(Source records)
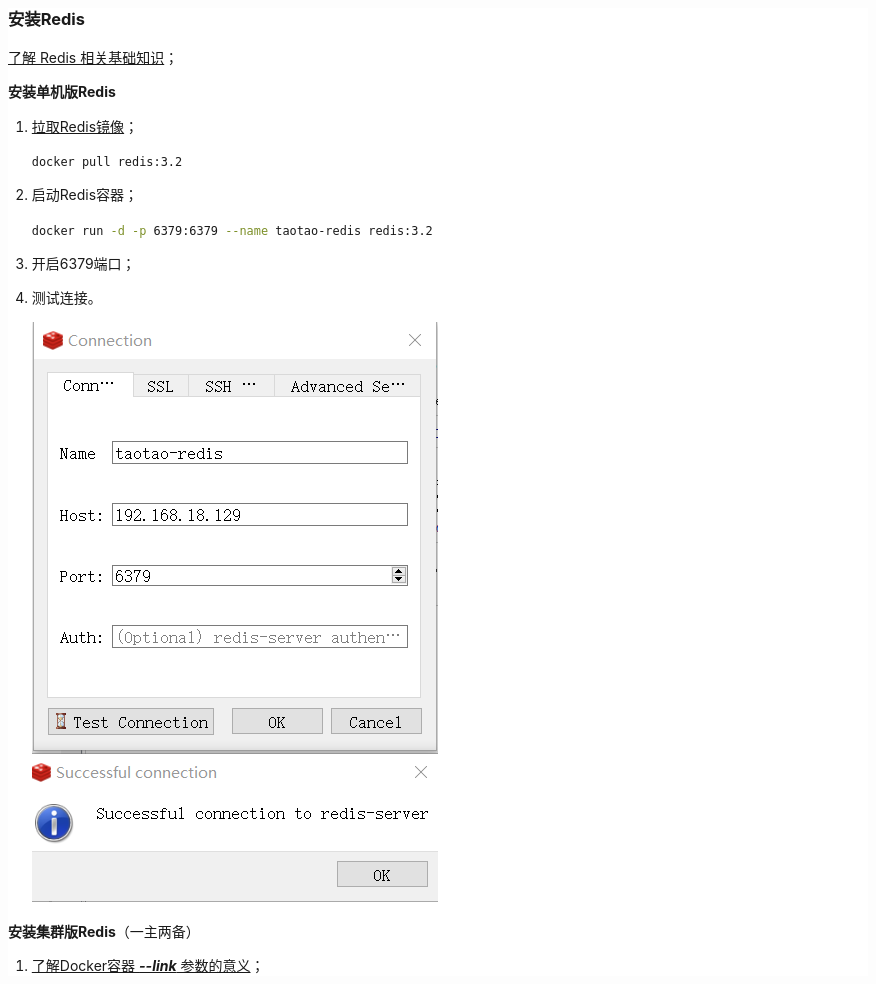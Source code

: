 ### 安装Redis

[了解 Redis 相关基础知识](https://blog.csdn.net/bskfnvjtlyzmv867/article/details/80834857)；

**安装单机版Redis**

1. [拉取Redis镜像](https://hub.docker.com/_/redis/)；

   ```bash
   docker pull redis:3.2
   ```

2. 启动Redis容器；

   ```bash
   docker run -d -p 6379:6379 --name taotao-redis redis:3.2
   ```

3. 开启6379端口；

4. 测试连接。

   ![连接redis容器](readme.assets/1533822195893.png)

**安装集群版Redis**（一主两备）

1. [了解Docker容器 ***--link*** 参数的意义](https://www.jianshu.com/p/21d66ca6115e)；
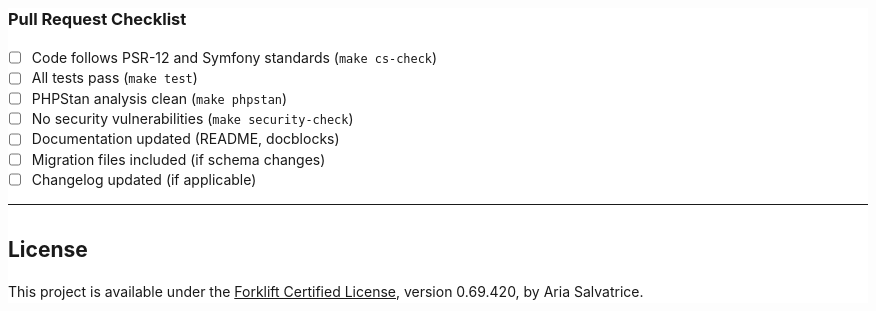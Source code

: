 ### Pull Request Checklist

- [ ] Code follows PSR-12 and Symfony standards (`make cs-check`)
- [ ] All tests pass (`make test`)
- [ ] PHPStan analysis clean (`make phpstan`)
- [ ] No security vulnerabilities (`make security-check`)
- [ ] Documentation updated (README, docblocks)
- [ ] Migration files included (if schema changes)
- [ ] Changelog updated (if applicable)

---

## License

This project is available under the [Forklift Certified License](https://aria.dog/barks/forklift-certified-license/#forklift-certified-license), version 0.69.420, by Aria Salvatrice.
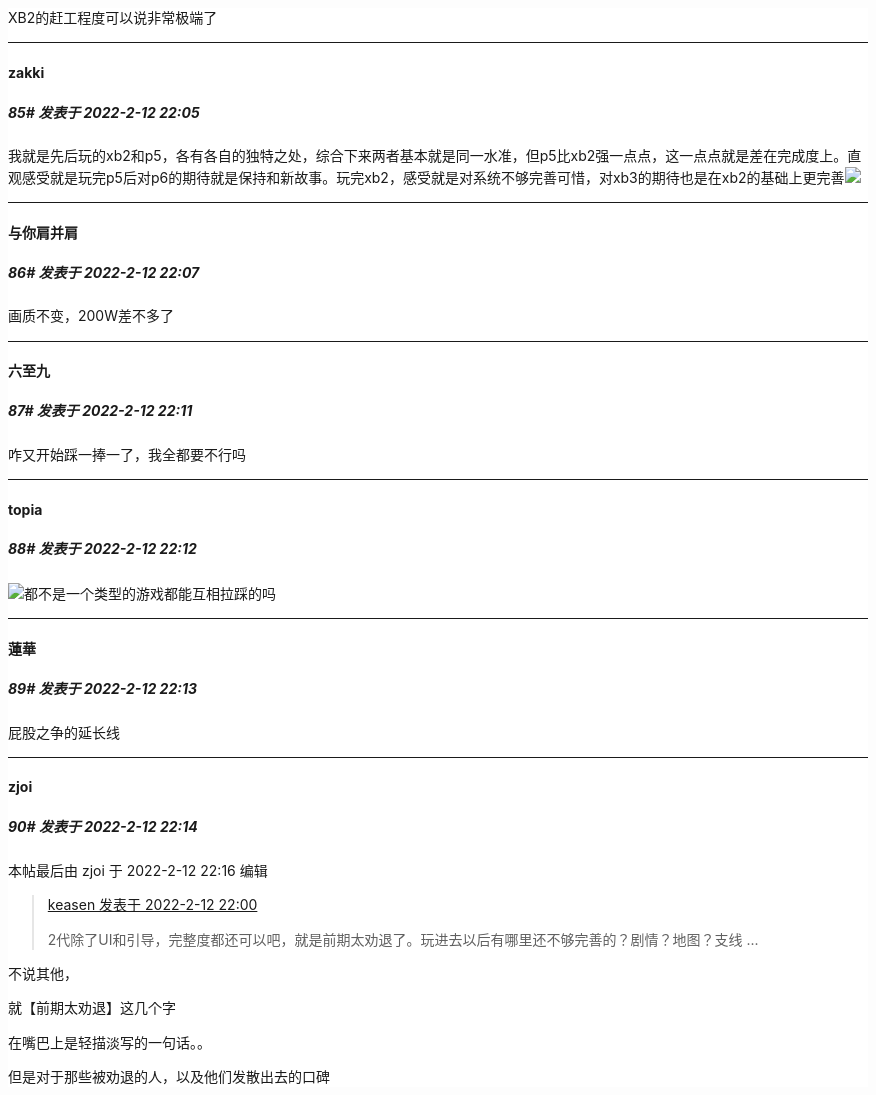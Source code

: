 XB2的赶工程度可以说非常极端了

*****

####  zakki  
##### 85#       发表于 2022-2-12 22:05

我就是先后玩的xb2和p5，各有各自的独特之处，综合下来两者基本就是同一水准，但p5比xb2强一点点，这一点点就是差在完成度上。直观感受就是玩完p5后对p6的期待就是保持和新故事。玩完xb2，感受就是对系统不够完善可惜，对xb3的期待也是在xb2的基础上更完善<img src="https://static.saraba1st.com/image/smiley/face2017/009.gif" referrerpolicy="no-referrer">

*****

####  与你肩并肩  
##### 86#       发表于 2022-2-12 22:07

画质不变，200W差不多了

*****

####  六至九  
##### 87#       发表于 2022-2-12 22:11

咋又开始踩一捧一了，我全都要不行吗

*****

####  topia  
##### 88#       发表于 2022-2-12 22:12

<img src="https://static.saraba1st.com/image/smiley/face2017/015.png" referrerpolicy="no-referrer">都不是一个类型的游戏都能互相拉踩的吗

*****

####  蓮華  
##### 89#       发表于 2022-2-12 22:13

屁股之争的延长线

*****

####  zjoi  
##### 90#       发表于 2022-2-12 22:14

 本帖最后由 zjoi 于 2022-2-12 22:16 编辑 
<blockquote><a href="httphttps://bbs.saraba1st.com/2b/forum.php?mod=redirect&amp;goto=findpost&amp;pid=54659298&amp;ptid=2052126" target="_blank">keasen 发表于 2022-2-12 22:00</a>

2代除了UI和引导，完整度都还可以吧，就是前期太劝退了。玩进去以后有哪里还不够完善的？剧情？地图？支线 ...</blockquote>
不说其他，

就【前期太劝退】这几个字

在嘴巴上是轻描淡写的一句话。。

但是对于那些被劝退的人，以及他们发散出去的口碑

#### [Required work]
Transcribe only the trailing portion of the entries above: the line that contains "发表于 2022-2-12 22:07" and each line after it.

#### [Response]
##### 86#       发表于 2022-2-12 22:07

画质不变，200W差不多了

*****

####  六至九  
##### 87#       发表于 2022-2-12 22:11

咋又开始踩一捧一了，我全都要不行吗

*****

####  topia  
##### 88#       发表于 2022-2-12 22:12

<img src="https://static.saraba1st.com/image/smiley/face2017/015.png" referrerpolicy="no-referrer">都不是一个类型的游戏都能互相拉踩的吗

*****

####  蓮華  
##### 89#       发表于 2022-2-12 22:13

屁股之争的延长线

*****

####  zjoi  
##### 90#       发表于 2022-2-12 22:14

 本帖最后由 zjoi 于 2022-2-12 22:16 编辑 
<blockquote><a href="httphttps://bbs.saraba1st.com/2b/forum.php?mod=redirect&amp;goto=findpost&amp;pid=54659298&amp;ptid=2052126" target="_blank">keasen 发表于 2022-2-12 22:00</a>

2代除了UI和引导，完整度都还可以吧，就是前期太劝退了。玩进去以后有哪里还不够完善的？剧情？地图？支线 ...</blockquote>
不说其他，

就【前期太劝退】这几个字

在嘴巴上是轻描淡写的一句话。。

但是对于那些被劝退的人，以及他们发散出去的口碑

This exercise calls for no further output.